START Data

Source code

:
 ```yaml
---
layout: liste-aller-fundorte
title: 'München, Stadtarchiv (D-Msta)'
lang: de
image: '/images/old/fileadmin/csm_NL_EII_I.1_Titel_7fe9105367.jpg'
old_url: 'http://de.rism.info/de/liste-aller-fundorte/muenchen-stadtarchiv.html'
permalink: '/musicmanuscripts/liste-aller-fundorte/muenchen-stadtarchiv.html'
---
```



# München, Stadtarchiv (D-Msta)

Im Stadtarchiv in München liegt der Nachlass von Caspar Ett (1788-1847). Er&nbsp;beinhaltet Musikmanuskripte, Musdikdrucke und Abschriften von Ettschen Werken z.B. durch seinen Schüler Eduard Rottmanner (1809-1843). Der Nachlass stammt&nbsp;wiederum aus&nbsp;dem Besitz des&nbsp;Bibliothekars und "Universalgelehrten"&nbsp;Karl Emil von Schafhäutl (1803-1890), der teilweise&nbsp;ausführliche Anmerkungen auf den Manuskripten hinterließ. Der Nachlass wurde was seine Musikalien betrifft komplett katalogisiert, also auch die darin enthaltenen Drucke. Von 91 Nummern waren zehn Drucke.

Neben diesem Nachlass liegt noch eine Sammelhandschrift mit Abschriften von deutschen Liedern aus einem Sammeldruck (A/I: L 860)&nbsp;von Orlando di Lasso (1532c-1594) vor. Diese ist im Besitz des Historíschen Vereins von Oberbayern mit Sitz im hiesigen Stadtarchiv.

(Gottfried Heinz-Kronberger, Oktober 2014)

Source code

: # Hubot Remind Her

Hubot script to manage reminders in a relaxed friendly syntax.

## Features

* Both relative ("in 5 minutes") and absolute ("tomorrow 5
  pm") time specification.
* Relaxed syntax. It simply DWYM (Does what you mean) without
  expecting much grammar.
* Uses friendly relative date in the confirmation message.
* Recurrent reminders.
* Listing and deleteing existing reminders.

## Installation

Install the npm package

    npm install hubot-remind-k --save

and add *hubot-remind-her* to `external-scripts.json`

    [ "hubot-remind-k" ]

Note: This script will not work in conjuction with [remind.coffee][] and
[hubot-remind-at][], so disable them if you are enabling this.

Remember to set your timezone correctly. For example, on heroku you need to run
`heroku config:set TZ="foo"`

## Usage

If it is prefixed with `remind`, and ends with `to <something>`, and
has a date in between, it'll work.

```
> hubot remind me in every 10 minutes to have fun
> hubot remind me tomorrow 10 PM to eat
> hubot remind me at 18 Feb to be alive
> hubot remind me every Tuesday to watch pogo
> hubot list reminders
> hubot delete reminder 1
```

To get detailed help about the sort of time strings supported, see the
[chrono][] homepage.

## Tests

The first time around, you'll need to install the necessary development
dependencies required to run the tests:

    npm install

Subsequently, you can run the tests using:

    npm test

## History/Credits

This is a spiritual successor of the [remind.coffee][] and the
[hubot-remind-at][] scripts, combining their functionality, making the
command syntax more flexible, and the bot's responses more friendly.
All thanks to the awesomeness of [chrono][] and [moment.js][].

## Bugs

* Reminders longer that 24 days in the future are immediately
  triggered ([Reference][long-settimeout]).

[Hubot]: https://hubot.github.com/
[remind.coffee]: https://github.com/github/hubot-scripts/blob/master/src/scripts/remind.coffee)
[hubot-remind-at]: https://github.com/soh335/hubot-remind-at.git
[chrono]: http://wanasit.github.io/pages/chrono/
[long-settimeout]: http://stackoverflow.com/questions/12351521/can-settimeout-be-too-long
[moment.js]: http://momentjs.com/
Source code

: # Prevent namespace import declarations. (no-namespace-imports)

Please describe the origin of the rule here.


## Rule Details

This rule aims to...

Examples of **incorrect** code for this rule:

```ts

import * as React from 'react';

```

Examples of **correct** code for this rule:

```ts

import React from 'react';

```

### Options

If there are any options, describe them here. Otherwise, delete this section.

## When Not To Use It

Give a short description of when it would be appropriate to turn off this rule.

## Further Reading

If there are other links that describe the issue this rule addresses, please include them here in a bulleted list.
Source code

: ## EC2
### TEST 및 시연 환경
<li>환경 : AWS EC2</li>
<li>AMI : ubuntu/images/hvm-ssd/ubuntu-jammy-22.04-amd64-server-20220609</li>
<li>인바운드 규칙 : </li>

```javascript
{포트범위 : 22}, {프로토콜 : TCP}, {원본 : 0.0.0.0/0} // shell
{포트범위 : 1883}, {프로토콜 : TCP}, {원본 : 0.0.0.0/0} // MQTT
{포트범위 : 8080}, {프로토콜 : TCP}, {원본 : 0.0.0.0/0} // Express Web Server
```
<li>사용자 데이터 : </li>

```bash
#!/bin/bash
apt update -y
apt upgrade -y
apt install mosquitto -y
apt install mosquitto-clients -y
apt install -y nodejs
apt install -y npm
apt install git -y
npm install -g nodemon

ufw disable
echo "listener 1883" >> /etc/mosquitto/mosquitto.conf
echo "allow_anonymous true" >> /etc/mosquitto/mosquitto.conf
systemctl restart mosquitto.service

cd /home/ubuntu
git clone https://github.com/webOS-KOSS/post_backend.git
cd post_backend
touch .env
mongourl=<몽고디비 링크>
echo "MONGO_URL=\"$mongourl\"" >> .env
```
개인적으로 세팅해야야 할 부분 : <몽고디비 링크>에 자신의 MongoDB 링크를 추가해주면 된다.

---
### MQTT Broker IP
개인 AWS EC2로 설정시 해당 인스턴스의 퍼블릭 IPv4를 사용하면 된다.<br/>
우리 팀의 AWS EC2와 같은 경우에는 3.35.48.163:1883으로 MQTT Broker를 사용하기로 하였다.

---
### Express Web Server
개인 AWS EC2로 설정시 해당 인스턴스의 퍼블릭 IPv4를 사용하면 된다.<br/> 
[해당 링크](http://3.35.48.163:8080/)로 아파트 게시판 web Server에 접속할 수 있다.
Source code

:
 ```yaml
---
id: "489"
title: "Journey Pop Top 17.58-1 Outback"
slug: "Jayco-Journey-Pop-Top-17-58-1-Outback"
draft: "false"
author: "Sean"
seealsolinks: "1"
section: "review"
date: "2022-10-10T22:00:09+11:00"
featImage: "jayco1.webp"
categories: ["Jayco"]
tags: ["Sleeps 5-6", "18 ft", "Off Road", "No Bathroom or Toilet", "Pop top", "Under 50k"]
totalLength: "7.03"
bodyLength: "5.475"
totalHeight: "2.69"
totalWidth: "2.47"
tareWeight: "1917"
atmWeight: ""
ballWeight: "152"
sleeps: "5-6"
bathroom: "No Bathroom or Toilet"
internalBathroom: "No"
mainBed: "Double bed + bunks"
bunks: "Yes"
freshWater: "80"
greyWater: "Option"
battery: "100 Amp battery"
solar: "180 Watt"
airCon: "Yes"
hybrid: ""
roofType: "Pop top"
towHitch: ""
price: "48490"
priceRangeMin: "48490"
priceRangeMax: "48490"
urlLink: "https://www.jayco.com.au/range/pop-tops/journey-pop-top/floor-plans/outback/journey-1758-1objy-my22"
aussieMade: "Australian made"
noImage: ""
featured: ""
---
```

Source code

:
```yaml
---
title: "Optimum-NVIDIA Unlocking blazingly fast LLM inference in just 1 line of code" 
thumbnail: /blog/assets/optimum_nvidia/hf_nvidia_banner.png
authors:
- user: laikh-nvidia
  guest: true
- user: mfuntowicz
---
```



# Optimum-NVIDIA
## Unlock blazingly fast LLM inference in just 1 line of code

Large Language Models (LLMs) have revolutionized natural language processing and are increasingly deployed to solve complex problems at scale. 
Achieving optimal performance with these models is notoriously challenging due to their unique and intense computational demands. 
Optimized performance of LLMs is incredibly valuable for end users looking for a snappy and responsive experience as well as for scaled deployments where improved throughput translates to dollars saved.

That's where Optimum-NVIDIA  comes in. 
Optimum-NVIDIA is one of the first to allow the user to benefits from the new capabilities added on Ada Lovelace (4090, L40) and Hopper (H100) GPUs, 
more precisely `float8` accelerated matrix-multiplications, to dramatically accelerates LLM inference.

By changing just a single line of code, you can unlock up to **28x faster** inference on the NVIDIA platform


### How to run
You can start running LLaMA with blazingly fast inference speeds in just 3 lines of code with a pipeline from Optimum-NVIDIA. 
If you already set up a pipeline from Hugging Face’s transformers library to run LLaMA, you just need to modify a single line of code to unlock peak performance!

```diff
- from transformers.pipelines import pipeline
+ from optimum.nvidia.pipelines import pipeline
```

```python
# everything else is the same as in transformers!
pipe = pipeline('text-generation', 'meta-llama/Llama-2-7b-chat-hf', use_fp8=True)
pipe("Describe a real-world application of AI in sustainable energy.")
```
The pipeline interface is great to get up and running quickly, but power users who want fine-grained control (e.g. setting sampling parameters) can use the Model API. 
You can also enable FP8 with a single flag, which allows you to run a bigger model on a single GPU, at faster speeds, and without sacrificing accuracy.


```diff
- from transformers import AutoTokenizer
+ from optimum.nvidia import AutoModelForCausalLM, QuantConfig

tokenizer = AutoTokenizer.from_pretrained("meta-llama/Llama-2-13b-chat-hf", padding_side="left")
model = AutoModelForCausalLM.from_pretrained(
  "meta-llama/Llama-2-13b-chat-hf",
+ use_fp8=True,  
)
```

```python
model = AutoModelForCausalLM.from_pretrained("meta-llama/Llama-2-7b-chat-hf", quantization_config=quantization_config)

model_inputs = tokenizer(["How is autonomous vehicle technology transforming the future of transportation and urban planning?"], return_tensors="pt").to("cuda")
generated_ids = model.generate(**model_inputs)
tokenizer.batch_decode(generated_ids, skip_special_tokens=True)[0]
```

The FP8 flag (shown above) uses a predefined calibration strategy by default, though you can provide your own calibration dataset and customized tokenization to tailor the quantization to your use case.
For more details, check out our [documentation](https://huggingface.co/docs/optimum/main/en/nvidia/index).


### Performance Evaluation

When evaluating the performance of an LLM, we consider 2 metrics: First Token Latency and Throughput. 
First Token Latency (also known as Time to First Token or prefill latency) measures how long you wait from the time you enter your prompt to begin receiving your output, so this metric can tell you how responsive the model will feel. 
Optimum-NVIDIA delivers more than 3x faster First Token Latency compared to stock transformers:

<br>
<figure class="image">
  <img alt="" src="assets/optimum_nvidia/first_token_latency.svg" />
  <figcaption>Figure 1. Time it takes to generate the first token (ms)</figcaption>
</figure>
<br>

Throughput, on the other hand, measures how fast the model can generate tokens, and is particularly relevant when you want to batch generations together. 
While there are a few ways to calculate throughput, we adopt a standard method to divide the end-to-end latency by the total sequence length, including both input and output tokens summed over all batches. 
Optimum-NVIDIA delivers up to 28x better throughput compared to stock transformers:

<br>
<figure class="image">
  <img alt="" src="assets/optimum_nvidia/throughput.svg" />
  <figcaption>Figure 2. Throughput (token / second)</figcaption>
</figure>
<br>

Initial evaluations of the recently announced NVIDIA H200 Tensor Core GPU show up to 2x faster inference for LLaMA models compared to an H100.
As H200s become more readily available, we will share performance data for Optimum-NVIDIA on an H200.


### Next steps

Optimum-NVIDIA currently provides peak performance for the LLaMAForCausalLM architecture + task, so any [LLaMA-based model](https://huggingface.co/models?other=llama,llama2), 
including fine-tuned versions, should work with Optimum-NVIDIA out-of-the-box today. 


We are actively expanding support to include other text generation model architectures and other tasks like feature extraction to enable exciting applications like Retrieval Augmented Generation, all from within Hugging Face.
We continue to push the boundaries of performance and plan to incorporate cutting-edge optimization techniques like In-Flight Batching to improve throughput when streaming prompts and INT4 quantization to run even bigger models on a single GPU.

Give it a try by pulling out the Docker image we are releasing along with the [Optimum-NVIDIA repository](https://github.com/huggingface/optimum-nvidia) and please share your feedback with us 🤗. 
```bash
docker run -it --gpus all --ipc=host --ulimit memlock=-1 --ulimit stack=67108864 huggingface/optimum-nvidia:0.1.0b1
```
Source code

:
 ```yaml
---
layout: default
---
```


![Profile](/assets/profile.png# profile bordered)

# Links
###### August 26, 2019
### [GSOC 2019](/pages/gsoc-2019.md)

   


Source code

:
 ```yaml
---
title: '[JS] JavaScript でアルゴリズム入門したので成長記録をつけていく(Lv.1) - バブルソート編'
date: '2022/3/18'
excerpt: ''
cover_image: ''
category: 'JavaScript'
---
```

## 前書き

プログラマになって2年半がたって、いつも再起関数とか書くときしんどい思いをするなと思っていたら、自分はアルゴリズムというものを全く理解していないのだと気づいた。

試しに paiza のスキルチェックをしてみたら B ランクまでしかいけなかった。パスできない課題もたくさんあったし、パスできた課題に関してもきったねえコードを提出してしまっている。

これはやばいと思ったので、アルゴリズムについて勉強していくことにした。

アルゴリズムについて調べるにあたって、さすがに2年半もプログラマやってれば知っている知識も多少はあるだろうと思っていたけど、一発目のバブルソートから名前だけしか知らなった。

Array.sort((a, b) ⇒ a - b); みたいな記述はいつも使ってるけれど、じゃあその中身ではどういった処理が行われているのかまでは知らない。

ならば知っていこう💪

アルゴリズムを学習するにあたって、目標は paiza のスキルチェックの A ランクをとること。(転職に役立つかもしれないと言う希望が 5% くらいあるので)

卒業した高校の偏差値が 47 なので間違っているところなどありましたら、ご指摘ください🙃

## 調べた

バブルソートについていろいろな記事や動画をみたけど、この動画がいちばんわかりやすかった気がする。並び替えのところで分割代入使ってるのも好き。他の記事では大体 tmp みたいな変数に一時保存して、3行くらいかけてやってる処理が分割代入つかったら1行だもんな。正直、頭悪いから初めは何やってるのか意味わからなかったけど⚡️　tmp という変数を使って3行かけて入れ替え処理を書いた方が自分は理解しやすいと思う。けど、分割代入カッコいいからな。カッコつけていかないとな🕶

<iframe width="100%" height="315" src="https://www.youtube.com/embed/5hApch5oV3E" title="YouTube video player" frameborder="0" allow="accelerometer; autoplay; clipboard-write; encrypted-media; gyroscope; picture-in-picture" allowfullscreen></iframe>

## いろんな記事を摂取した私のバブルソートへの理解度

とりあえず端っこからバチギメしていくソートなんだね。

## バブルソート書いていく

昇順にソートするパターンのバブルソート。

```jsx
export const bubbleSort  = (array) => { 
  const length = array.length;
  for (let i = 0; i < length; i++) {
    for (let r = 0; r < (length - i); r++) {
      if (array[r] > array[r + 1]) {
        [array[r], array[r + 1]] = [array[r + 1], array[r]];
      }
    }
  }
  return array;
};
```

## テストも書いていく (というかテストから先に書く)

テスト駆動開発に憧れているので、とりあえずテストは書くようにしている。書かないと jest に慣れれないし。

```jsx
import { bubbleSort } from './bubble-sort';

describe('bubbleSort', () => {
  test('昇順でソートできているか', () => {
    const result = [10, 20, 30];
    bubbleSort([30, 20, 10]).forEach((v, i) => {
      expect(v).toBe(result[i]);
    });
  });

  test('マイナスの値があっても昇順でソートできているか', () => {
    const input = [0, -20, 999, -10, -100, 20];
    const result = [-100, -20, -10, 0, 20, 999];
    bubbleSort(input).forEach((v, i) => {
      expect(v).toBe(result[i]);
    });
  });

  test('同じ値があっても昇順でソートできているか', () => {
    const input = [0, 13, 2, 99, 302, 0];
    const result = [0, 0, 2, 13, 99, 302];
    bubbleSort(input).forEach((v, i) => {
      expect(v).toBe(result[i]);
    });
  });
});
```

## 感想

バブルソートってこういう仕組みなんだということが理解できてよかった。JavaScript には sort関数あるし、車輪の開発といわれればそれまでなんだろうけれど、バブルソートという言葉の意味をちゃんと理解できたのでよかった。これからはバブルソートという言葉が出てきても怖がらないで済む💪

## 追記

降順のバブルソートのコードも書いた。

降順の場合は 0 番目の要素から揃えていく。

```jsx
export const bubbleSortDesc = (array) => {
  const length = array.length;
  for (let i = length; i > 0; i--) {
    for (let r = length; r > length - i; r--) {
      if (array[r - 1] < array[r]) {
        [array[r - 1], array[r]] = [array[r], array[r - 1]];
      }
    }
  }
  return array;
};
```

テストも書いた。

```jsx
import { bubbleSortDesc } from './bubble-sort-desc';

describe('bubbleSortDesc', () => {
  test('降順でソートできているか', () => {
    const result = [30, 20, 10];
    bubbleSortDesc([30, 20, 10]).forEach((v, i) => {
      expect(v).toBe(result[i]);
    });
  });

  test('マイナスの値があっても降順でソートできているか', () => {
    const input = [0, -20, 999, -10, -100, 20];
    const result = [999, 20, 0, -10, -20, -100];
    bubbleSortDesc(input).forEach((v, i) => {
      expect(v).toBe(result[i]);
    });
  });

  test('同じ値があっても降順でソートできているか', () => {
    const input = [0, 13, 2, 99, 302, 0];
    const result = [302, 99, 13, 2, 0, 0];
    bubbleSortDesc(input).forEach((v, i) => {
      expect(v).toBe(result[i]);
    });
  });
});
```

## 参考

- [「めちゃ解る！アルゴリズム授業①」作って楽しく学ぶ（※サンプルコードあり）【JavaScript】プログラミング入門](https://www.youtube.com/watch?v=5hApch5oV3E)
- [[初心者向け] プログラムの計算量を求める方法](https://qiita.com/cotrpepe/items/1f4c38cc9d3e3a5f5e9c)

END Data

* [About this task] Scan the entries above for the string "München" and copy each line that contains it.

* [Answer for the task]
title: 'München, Stadtarchiv (D-Msta)'
# München, Stadtarchiv (D-Msta)
Im Stadtarchiv in München liegt der Nachlass von Caspar Ett (1788-1847). Er&nbsp;beinhaltet Musikmanuskripte, Musdikdrucke und Abschriften von Ettschen Werken z.B. durch seinen Schüler Eduard Rottmanner (1809-1843). Der Nachlass stammt&nbsp;wiederum aus&nbsp;dem Besitz des&nbsp;Bibliothekars und "Universalgelehrten"&nbsp;Karl Emil von Schafhäutl (1803-1890), der teilweise&nbsp;ausführliche Anmerkungen auf den Manuskripten hinterließ. Der Nachlass wurde was seine Musikalien betrifft komplett katalogisiert, also auch die darin enthaltenen Drucke. Von 91 Nummern waren zehn Drucke.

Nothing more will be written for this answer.